Advocates of drones argue that they effectively target and kill terrorists. Recently, Pakistani officials reported that a C.I.A. drone strike killed a leader of the Pakistani Taliban. As the Obama Administration refuses to confirm this, the promised transparency has yet to be granted. Wali ur-Rehman, the deputy leader of the Pakistani Taliban has terrorized Pakistanis with suicide bombings that have killed thousands. His death should come off well with the Pakistani people, however officials have reacted in a different manner. The Foreign Ministry denounced the drone strike and the prime minister, Nawaz Sharif, promised to tighten drone activity.
Supporters also reason that there doesn’t seem to be a better way to weaken terrorist groups like Al Qaeda and the Taliban. Drones are more accurate and allow drone pilots to carefully discern between combatants and civilians.
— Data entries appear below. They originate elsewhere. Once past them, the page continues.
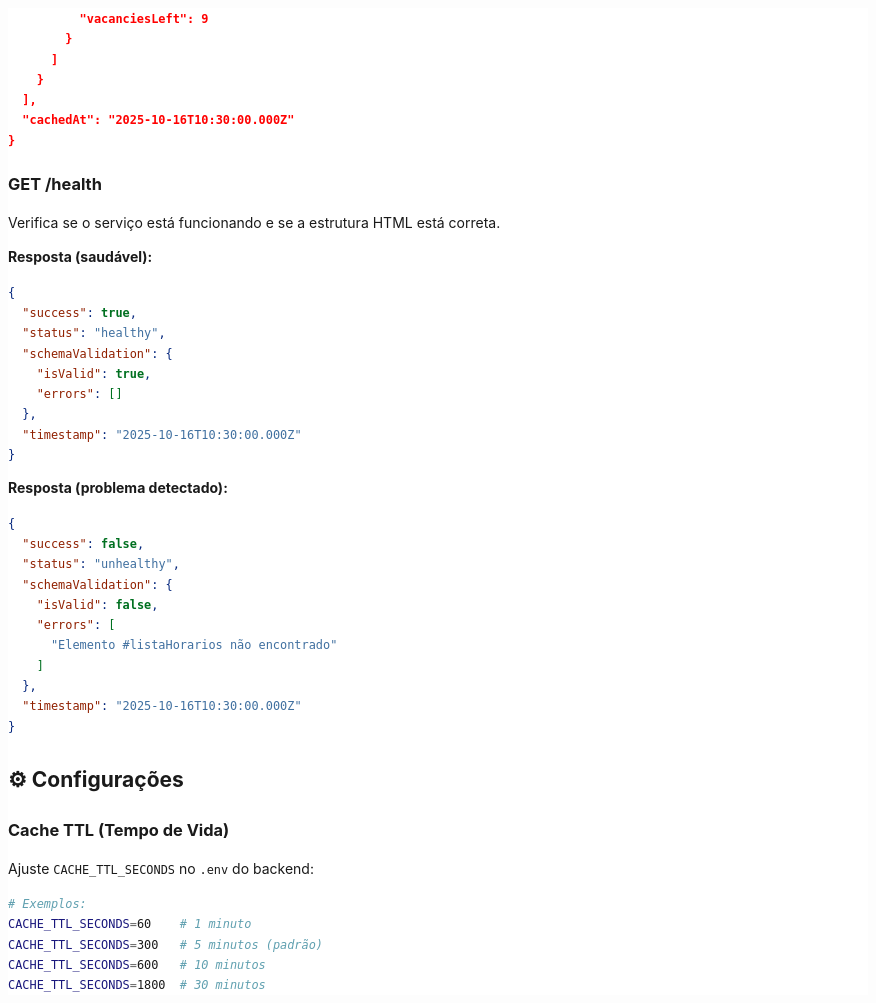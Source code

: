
 ```json
          "vacanciesLeft": 9
        }
      ]
    }
  ],
  "cachedAt": "2025-10-16T10:30:00.000Z"
}
```

### GET /health
Verifica se o serviço está funcionando e se a estrutura HTML está correta.

**Resposta (saudável):**
```json
{
  "success": true,
  "status": "healthy",
  "schemaValidation": {
    "isValid": true,
    "errors": []
  },
  "timestamp": "2025-10-16T10:30:00.000Z"
}
```

**Resposta (problema detectado):**
```json
{
  "success": false,
  "status": "unhealthy",
  "schemaValidation": {
    "isValid": false,
    "errors": [
      "Elemento #listaHorarios não encontrado"
    ]
  },
  "timestamp": "2025-10-16T10:30:00.000Z"
}
```

## ⚙️ Configurações

### Cache TTL (Tempo de Vida)

Ajuste `CACHE_TTL_SECONDS` no `.env` do backend:

```bash
# Exemplos:
CACHE_TTL_SECONDS=60    # 1 minuto
CACHE_TTL_SECONDS=300   # 5 minutos (padrão)
CACHE_TTL_SECONDS=600   # 10 minutos
CACHE_TTL_SECONDS=1800  # 30 minutos
```
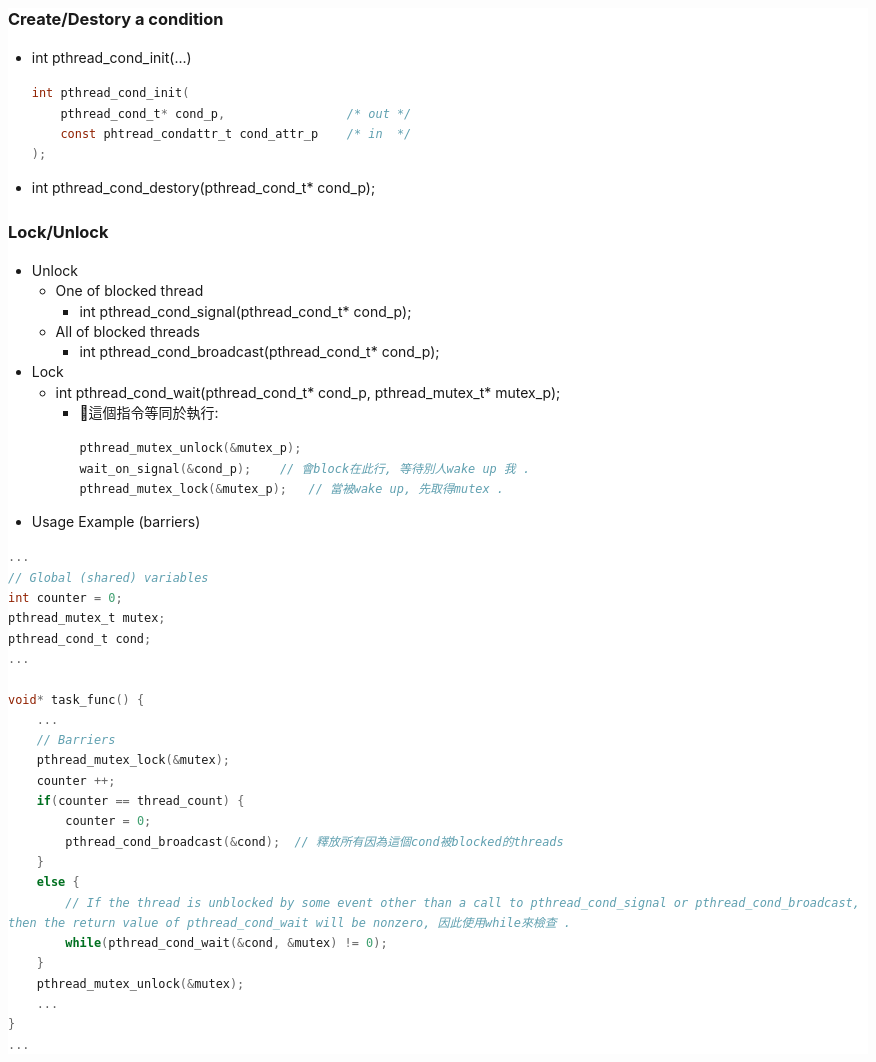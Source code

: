 ### Create/Destory a condition
* int pthread_cond_init(...)
    ``` C
    int pthread_cond_init(
        pthread_cond_t* cond_p,                 /* out */
        const phtread_condattr_t cond_attr_p    /* in  */
    );
    ```
* int pthread_cond_destory(pthread_cond_t* cond_p);

### Lock/Unlock
* Unlock
    * One of blocked thread
        -  int pthread_cond_signal(pthread_cond_t* cond_p);
    * All of blocked threads
        -  int pthread_cond_broadcast(pthread_cond_t* cond_p);
* Lock
    * int pthread_cond_wait(pthread_cond_t* cond_p, pthread_mutex_t* mutex_p);
        - 這個指令等同於執行:
            ``` C
            pthread_mutex_unlock(&mutex_p);
            wait_on_signal(&cond_p);    // 會block在此行, 等待別人wake up 我 .
            pthread_mutex_lock(&mutex_p);   // 當被wake up, 先取得mutex .
             ``` 
* Usage Example (barriers)
``` C
...
// Global (shared) variables
int counter = 0;
pthread_mutex_t mutex;
pthread_cond_t cond;
...

void* task_func() {
    ...
    // Barriers
    pthread_mutex_lock(&mutex);
    counter ++;
    if(counter == thread_count) {
        counter = 0;
        pthread_cond_broadcast(&cond);  // 釋放所有因為這個cond被blocked的threads
    }
    else {
        // If the thread is unblocked by some event other than a call to pthread_cond_signal or pthread_cond_broadcast, then the return value of pthread_cond_wait will be nonzero, 因此使用while來檢查 .
        while(pthread_cond_wait(&cond, &mutex) != 0);   
    }
    pthread_mutex_unlock(&mutex);
    ...
}
...
```
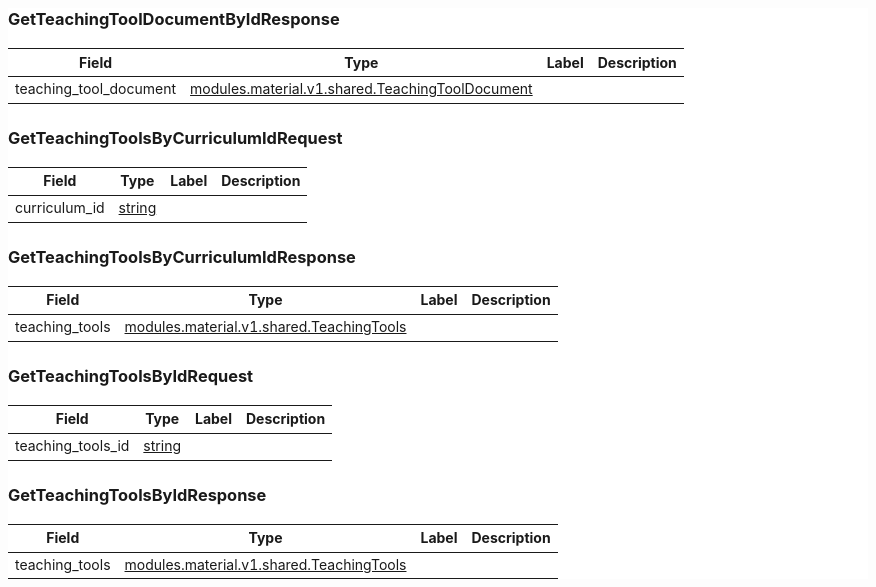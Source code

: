 ### GetTeachingToolDocumentByIdResponse



| Field | Type | Label | Description |
| ----- | ---- | ----- | ----------- |
| teaching_tool_document | [modules.material.v1.shared.TeachingToolDocument](#modules-material-v1-shared-TeachingToolDocument) |  |  |






<a name="modules-material-v1-public-GetTeachingToolsByCurriculumIdRequest"></a>

### GetTeachingToolsByCurriculumIdRequest



| Field | Type | Label | Description |
| ----- | ---- | ----- | ----------- |
| curriculum_id | [string](#string) |  |  |






<a name="modules-material-v1-public-GetTeachingToolsByCurriculumIdResponse"></a>

### GetTeachingToolsByCurriculumIdResponse



| Field | Type | Label | Description |
| ----- | ---- | ----- | ----------- |
| teaching_tools | [modules.material.v1.shared.TeachingTools](#modules-material-v1-shared-TeachingTools) |  |  |






<a name="modules-material-v1-public-GetTeachingToolsByIdRequest"></a>

### GetTeachingToolsByIdRequest



| Field | Type | Label | Description |
| ----- | ---- | ----- | ----------- |
| teaching_tools_id | [string](#string) |  |  |






<a name="modules-material-v1-public-GetTeachingToolsByIdResponse"></a>

### GetTeachingToolsByIdResponse



| Field | Type | Label | Description |
| ----- | ---- | ----- | ----------- |
| teaching_tools | [modules.material.v1.shared.TeachingTools](#modules-material-v1-shared-TeachingTools) |  |  |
Hence, drones are moral improvements from other means.
Political science professor Avery Plaw of the University of Massachusetts at Dartmouth doubts that ending drone strikes would do very little to mitigate the anti-U.S. sentiment already present in the Middle East.
Opponents argue that they unnecessarily kill civilians and stir up even more hatred. A 2012 study by the Global Justice Clinic from New York University School of Law and the International Human Rights and Conflict Resolution Clinic from Stanford Law School finds that the civilian casualties have served as excellent propaganda to recruit more insurgents while drones have ineffectively killed insurgents. The most reliable estimates thus far have concluded that since 2004 drones have killed approximately 474 to 881 civilians in Pakistan.
An almost disregarded, but still very important point, is that civilians face the constant threat of drone strikes. Even humanitarian helpers are wary of going in and helping out because they fear the possibility of an attack.
Furthermore, the United States’ attempts at eradicating enemy combatants/high profile terrorists have only a 2% success rate. While these attacks only take out so little of the enemies, they drive more people to adopt radical beliefs.
Many adversaries also assert that by using drones the United States is setting a bad precedent for governments around the world. If the U.S. can do it, what is stopping everyone else from waging drone wars?
Even religious parties oppose the attacks. Mualana Syed Yusuf Shah, the leader of a religious party contends that the death of Rehman will only fuel more revenge and thus bloodshed.
Since 2004, when the U.S. first launched its drone war in Pakistan, Pakistan has seen at least 360 attacks from the U.S. However, amidst recent examination the U.S. has cut back on the number of attacks.
With strong supporters for both sides of the debate on drones, it is likely that legislation will require a substantial amount of time to pass. But as the days go on, more strikes are launched and more people reevaluate their standings legislation seems inevitable in the future. Whether change will be brought about in the near future or the distant future really just depends on the voices of the challengers.